Dataset records:
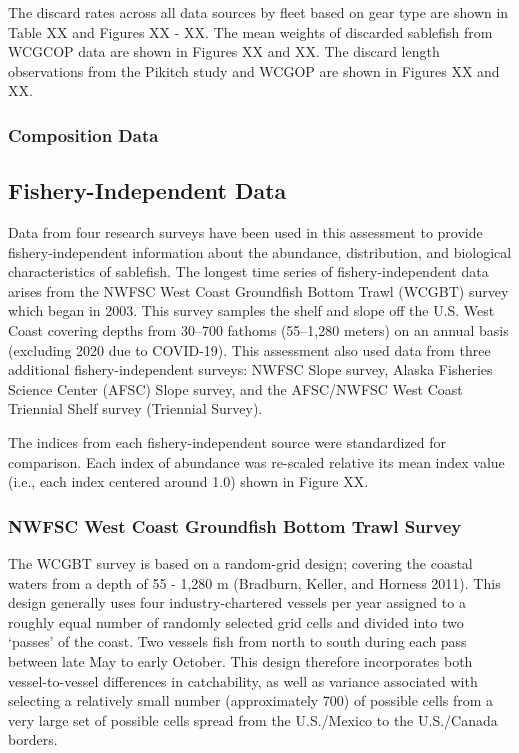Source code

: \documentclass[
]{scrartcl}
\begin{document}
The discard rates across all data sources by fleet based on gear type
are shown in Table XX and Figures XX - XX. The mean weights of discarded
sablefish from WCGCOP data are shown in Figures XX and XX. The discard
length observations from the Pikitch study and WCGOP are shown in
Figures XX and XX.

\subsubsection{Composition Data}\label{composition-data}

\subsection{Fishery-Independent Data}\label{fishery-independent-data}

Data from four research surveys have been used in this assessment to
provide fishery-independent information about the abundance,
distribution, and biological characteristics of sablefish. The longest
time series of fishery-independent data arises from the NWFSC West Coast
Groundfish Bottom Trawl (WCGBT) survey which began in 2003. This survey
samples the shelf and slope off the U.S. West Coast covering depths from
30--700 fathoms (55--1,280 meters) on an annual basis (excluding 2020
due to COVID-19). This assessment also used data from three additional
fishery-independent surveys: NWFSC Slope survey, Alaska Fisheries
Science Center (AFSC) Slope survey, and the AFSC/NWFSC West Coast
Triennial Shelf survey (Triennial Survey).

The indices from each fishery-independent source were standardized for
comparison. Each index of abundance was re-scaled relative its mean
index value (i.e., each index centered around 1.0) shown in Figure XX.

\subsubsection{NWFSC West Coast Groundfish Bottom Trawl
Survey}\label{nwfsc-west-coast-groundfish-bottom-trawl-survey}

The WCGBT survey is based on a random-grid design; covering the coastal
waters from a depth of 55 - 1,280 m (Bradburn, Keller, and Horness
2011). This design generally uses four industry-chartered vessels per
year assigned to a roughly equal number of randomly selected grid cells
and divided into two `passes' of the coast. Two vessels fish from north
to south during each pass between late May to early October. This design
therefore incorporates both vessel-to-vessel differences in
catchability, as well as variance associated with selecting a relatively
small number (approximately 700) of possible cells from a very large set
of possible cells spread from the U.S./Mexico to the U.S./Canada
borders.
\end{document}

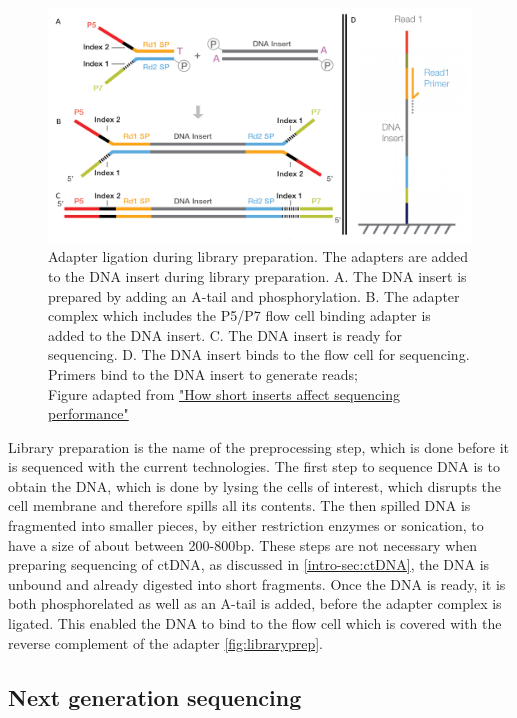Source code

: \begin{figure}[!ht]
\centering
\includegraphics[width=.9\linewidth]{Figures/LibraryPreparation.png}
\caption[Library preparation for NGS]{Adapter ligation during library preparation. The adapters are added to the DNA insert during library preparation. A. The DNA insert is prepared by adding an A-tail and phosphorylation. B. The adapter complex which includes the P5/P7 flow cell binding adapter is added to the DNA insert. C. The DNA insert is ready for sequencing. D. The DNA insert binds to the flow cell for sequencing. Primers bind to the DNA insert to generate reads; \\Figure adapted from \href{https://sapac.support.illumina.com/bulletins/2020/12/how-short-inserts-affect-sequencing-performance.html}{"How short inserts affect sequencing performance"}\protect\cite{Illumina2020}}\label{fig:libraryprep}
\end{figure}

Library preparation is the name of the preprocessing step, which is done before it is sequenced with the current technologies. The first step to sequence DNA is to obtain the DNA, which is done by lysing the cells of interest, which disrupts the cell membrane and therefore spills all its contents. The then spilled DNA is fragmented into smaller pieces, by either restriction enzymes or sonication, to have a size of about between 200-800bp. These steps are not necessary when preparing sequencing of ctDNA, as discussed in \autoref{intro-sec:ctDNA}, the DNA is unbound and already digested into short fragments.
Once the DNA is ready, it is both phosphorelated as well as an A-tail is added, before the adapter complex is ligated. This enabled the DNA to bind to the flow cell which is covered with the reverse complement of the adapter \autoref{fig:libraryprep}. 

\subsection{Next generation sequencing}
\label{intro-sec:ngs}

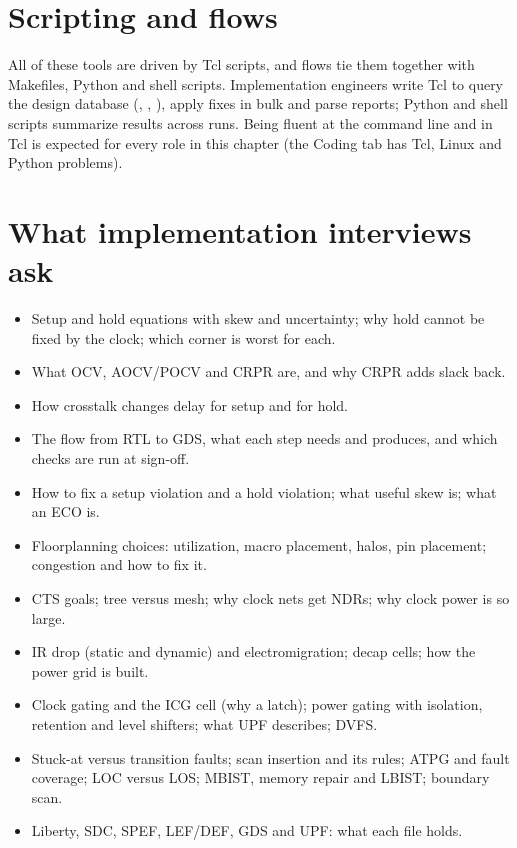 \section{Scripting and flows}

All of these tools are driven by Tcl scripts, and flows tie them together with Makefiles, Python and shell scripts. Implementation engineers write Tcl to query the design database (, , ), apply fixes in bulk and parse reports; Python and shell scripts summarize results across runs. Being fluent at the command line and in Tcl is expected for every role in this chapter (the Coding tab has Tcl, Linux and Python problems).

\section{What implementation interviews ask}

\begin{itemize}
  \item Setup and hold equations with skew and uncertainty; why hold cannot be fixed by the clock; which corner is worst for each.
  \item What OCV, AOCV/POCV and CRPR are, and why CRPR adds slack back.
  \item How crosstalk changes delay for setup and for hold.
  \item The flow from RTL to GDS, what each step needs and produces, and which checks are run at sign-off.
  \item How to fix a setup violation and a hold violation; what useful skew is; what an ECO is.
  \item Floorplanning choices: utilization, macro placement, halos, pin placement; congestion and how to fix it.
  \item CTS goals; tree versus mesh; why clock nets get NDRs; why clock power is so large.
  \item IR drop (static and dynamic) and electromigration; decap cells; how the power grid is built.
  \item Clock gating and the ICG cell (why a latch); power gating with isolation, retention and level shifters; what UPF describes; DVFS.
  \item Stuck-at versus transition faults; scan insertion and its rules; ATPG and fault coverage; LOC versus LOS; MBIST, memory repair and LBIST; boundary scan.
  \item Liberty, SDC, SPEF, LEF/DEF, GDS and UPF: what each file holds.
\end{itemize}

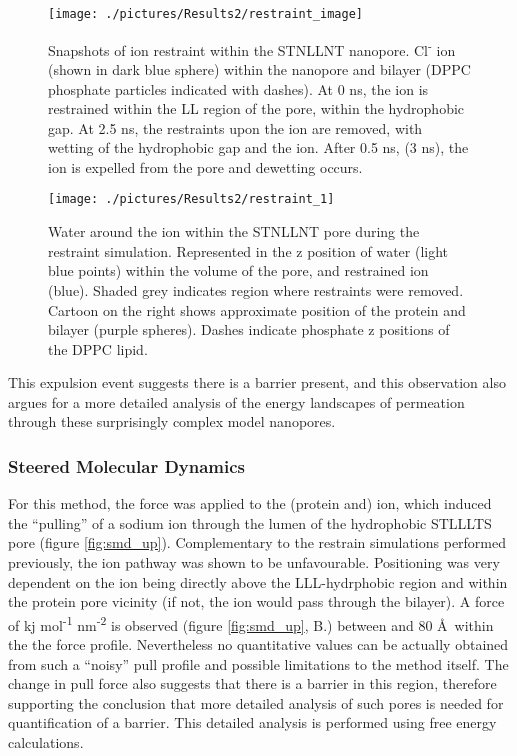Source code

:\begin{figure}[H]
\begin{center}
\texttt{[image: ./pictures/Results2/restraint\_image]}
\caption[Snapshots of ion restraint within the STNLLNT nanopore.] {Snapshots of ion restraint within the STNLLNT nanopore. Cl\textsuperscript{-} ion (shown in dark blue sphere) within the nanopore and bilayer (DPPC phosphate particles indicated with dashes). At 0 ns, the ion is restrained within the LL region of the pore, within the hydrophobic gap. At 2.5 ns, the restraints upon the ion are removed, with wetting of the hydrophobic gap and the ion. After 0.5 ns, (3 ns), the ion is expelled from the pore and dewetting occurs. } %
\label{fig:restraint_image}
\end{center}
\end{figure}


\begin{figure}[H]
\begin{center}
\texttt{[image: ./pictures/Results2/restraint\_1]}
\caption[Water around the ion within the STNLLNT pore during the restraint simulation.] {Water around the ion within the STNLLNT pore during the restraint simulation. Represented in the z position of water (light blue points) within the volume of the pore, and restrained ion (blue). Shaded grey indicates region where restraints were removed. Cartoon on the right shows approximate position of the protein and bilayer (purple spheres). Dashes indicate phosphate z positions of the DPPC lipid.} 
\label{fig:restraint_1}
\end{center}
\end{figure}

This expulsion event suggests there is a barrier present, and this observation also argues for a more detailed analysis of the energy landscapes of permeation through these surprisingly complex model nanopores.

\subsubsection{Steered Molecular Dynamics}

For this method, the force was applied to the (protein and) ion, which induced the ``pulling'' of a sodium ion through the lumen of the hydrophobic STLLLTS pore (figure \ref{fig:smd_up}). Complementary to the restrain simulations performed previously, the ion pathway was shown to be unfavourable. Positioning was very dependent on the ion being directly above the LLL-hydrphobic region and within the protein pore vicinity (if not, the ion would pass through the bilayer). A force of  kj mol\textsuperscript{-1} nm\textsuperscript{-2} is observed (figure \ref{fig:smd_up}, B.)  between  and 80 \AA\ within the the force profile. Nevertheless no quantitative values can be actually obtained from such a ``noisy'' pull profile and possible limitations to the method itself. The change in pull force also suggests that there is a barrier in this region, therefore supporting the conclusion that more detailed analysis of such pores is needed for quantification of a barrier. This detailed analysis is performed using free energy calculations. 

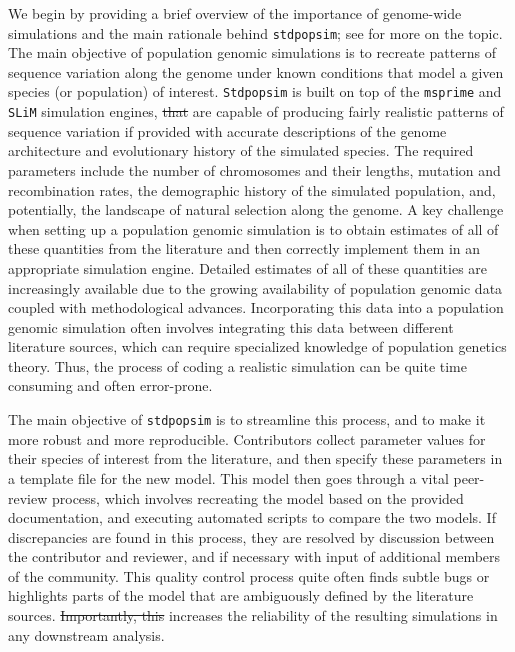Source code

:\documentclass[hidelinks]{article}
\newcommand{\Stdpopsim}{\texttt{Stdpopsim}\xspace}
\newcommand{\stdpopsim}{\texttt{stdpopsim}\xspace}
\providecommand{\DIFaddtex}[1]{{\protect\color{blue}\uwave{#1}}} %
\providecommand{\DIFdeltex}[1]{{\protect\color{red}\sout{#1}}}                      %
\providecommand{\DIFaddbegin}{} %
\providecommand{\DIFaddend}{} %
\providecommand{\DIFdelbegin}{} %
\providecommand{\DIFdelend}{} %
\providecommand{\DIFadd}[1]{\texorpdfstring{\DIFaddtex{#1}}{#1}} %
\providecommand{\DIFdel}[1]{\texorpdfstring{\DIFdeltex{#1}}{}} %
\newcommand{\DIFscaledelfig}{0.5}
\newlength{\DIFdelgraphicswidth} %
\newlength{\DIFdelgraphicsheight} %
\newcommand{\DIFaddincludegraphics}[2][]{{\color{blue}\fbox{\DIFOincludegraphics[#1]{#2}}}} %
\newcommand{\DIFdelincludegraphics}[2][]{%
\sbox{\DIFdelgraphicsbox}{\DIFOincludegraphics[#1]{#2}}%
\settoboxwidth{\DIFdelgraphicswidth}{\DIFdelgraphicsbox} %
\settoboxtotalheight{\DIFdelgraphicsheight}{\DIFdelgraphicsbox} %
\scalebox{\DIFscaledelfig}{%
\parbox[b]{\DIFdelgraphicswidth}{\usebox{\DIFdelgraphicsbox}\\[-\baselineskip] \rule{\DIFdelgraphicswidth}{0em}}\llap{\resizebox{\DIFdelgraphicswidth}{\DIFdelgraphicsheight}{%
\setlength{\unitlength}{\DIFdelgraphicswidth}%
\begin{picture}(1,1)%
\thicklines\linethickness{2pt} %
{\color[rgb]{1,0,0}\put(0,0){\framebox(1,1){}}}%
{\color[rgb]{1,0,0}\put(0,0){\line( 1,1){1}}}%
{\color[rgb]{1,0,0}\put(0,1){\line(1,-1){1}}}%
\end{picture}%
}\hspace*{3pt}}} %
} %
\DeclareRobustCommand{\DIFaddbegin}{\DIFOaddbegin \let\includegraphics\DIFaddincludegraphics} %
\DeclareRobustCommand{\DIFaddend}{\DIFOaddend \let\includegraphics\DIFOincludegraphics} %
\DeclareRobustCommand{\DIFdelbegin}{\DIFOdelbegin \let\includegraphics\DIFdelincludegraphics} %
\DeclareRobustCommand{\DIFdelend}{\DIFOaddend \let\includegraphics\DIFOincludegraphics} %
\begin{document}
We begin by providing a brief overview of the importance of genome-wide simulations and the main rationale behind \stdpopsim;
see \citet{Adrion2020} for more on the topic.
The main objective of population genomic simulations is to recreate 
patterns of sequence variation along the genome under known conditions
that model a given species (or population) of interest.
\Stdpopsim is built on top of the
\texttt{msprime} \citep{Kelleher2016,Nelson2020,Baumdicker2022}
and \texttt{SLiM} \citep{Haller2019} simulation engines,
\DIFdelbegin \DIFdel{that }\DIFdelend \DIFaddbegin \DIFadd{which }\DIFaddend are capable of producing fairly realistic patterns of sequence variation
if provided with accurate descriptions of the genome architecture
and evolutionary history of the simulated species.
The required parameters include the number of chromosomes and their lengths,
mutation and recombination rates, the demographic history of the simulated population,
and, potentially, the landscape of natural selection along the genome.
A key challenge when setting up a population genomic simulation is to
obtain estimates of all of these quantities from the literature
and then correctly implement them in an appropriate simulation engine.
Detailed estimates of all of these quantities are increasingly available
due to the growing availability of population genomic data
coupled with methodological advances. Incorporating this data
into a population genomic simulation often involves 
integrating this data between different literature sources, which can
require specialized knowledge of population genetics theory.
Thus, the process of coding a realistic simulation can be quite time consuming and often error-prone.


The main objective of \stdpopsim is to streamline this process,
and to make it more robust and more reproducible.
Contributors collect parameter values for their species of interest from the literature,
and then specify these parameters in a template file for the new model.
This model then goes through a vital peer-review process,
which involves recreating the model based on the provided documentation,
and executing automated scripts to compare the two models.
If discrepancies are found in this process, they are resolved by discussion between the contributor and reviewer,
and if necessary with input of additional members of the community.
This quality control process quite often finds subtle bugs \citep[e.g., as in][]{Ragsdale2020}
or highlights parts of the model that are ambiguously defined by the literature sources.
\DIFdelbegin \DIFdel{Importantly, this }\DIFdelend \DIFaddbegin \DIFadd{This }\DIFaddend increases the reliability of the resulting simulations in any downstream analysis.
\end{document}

Task statement:
Exactly as written, reproduce the lines from the beginning of the material through the line with "The indices from", and skip any picture.

Written reply:
Source code

: \documentclass[
]{scrartcl}
\begin{document}
The discard rates across all data sources by fleet based on gear type
are shown in Table XX and Figures XX - XX. The mean weights of discarded
sablefish from WCGCOP data are shown in Figures XX and XX. The discard
length observations from the Pikitch study and WCGOP are shown in
Figures XX and XX.

\subsubsection{Composition Data}\label{composition-data}

\subsection{Fishery-Independent Data}\label{fishery-independent-data}

Data from four research surveys have been used in this assessment to
provide fishery-independent information about the abundance,
distribution, and biological characteristics of sablefish. The longest
time series of fishery-independent data arises from the NWFSC West Coast
Groundfish Bottom Trawl (WCGBT) survey which began in 2003. This survey
samples the shelf and slope off the U.S. West Coast covering depths from
30--700 fathoms (55--1,280 meters) on an annual basis (excluding 2020
due to COVID-19). This assessment also used data from three additional
fishery-independent surveys: NWFSC Slope survey, Alaska Fisheries
Science Center (AFSC) Slope survey, and the AFSC/NWFSC West Coast
Triennial Shelf survey (Triennial Survey).

The indices from each fishery-independent source were standardized for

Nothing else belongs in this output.